TASK BRIEF =>
Repeat the records exactly. Every line must match.

GIVEN DATA =>
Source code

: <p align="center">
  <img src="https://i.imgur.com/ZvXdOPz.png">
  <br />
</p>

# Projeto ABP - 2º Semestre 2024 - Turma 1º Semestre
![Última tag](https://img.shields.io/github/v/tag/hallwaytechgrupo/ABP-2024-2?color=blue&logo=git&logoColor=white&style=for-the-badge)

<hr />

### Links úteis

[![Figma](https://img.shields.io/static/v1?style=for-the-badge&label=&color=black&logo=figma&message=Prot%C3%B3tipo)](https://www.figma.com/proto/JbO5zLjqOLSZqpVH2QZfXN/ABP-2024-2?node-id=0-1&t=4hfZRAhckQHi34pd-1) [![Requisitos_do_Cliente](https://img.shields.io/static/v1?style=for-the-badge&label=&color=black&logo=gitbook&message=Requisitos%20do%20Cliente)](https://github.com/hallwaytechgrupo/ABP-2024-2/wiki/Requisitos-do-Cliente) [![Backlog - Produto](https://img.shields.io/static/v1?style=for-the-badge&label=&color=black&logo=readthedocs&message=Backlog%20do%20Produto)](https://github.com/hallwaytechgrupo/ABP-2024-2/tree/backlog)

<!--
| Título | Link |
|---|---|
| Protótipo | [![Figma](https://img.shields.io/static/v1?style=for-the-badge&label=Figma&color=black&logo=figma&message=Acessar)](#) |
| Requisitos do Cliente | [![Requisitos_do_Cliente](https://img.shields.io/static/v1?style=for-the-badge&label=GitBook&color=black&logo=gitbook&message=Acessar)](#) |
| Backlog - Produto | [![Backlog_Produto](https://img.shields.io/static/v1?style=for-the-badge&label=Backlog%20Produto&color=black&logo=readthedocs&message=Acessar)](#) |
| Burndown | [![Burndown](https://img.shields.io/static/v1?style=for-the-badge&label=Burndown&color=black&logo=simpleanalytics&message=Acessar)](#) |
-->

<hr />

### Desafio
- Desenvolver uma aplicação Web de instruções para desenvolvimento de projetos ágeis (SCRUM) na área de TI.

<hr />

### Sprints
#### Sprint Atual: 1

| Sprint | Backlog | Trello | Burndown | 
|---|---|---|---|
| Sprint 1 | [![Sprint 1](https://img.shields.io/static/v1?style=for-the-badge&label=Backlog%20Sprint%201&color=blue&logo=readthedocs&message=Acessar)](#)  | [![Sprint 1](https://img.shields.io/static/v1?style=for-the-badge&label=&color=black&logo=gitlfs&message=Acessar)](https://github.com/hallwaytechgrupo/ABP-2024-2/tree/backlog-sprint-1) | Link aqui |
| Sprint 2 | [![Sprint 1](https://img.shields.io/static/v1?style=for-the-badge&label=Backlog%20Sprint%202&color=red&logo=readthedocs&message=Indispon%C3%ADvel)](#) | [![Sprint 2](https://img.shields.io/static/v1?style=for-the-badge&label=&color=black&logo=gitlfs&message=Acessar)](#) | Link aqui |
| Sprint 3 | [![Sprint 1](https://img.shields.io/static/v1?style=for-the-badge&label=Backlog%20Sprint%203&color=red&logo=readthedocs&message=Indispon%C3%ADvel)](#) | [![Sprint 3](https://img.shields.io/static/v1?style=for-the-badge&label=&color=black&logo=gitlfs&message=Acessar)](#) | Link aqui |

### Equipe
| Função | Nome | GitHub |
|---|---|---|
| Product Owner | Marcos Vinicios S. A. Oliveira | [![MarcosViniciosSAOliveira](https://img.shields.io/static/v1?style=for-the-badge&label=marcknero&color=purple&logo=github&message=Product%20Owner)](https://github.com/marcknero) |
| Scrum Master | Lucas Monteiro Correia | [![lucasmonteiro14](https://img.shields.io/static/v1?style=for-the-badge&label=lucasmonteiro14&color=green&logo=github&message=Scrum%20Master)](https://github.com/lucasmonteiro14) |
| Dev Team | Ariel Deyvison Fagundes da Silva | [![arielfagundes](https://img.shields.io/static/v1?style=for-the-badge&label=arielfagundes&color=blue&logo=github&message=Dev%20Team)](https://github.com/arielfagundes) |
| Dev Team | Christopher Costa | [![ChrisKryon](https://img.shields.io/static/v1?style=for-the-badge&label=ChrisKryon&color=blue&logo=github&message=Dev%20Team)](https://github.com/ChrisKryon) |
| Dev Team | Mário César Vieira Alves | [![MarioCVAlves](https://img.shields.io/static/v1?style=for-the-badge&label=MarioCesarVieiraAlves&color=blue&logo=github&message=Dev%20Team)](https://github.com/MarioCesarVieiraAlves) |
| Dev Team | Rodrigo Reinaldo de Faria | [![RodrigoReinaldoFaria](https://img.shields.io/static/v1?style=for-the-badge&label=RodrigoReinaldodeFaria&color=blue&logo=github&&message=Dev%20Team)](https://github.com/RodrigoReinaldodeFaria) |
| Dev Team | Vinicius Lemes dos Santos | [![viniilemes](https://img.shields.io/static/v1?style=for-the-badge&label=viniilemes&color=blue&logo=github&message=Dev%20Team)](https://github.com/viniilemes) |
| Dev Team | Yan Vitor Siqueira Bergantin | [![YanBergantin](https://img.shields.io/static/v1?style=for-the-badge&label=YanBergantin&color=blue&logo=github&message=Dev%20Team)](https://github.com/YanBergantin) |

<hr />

TASK SOLUTION =>
Source code

: <p align="center">
  <img src="https://i.imgur.com/ZvXdOPz.png">
  <br />
</p>

# Projeto ABP - 2º Semestre 2024 - Turma 1º Semestre
![Última tag](https://img.shields.io/github/v/tag/hallwaytechgrupo/ABP-2024-2?color=blue&logo=git&logoColor=white&style=for-the-badge)

<hr />

### Links úteis

[![Figma](https://img.shields.io/static/v1?style=for-the-badge&label=&color=black&logo=figma&message=Prot%C3%B3tipo)](https://www.figma.com/proto/JbO5zLjqOLSZqpVH2QZfXN/ABP-2024-2?node-id=0-1&t=4hfZRAhckQHi34pd-1) [![Requisitos_do_Cliente](https://img.shields.io/static/v1?style=for-the-badge&label=&color=black&logo=gitbook&message=Requisitos%20do%20Cliente)](https://github.com/hallwaytechgrupo/ABP-2024-2/wiki/Requisitos-do-Cliente) [![Backlog - Produto](https://img.shields.io/static/v1?style=for-the-badge&label=&color=black&logo=readthedocs&message=Backlog%20do%20Produto)](https://github.com/hallwaytechgrupo/ABP-2024-2/tree/backlog)

<!--
| Título | Link |
|---|---|
| Protótipo | [![Figma](https://img.shields.io/static/v1?style=for-the-badge&label=Figma&color=black&logo=figma&message=Acessar)](#) |
| Requisitos do Cliente | [![Requisitos_do_Cliente](https://img.shields.io/static/v1?style=for-the-badge&label=GitBook&color=black&logo=gitbook&message=Acessar)](#) |
| Backlog - Produto | [![Backlog_Produto](https://img.shields.io/static/v1?style=for-the-badge&label=Backlog%20Produto&color=black&logo=readthedocs&message=Acessar)](#) |
| Burndown | [![Burndown](https://img.shields.io/static/v1?style=for-the-badge&label=Burndown&color=black&logo=simpleanalytics&message=Acessar)](#) |
-->

<hr />

### Desafio
- Desenvolver uma aplicação Web de instruções para desenvolvimento de projetos ágeis (SCRUM) na área de TI.

<hr />

### Sprints
#### Sprint Atual: 1

| Sprint | Backlog | Trello | Burndown | 
|---|---|---|---|
| Sprint 1 | [![Sprint 1](https://img.shields.io/static/v1?style=for-the-badge&label=Backlog%20Sprint%201&color=blue&logo=readthedocs&message=Acessar)](#)  | [![Sprint 1](https://img.shields.io/static/v1?style=for-the-badge&label=&color=black&logo=gitlfs&message=Acessar)](https://github.com/hallwaytechgrupo/ABP-2024-2/tree/backlog-sprint-1) | Link aqui |
| Sprint 2 | [![Sprint 1](https://img.shields.io/static/v1?style=for-the-badge&label=Backlog%20Sprint%202&color=red&logo=readthedocs&message=Indispon%C3%ADvel)](#) | [![Sprint 2](https://img.shields.io/static/v1?style=for-the-badge&label=&color=black&logo=gitlfs&message=Acessar)](#) | Link aqui |
| Sprint 3 | [![Sprint 1](https://img.shields.io/static/v1?style=for-the-badge&label=Backlog%20Sprint%203&color=red&logo=readthedocs&message=Indispon%C3%ADvel)](#) | [![Sprint 3](https://img.shields.io/static/v1?style=for-the-badge&label=&color=black&logo=gitlfs&message=Acessar)](#) | Link aqui |

### Equipe
| Função | Nome | GitHub |
|---|---|---|
| Product Owner | Marcos Vinicios S. A. Oliveira | [![MarcosViniciosSAOliveira](https://img.shields.io/static/v1?style=for-the-badge&label=marcknero&color=purple&logo=github&message=Product%20Owner)](https://github.com/marcknero) |
| Scrum Master | Lucas Monteiro Correia | [![lucasmonteiro14](https://img.shields.io/static/v1?style=for-the-badge&label=lucasmonteiro14&color=green&logo=github&message=Scrum%20Master)](https://github.com/lucasmonteiro14) |
| Dev Team | Ariel Deyvison Fagundes da Silva | [![arielfagundes](https://img.shields.io/static/v1?style=for-the-badge&label=arielfagundes&color=blue&logo=github&message=Dev%20Team)](https://github.com/arielfagundes) |
| Dev Team | Christopher Costa | [![ChrisKryon](https://img.shields.io/static/v1?style=for-the-badge&label=ChrisKryon&color=blue&logo=github&message=Dev%20Team)](https://github.com/ChrisKryon) |
| Dev Team | Mário César Vieira Alves | [![MarioCVAlves](https://img.shields.io/static/v1?style=for-the-badge&label=MarioCesarVieiraAlves&color=blue&logo=github&message=Dev%20Team)](https://github.com/MarioCesarVieiraAlves) |
| Dev Team | Rodrigo Reinaldo de Faria | [![RodrigoReinaldoFaria](https://img.shields.io/static/v1?style=for-the-badge&label=RodrigoReinaldodeFaria&color=blue&logo=github&&message=Dev%20Team)](https://github.com/RodrigoReinaldodeFaria) |
| Dev Team | Vinicius Lemes dos Santos | [![viniilemes](https://img.shields.io/static/v1?style=for-the-badge&label=viniilemes&color=blue&logo=github&message=Dev%20Team)](https://github.com/viniilemes) |
| Dev Team | Yan Vitor Siqueira Bergantin | [![YanBergantin](https://img.shields.io/static/v1?style=for-the-badge&label=YanBergantin&color=blue&logo=github&message=Dev%20Team)](https://github.com/YanBergantin) |

<hr />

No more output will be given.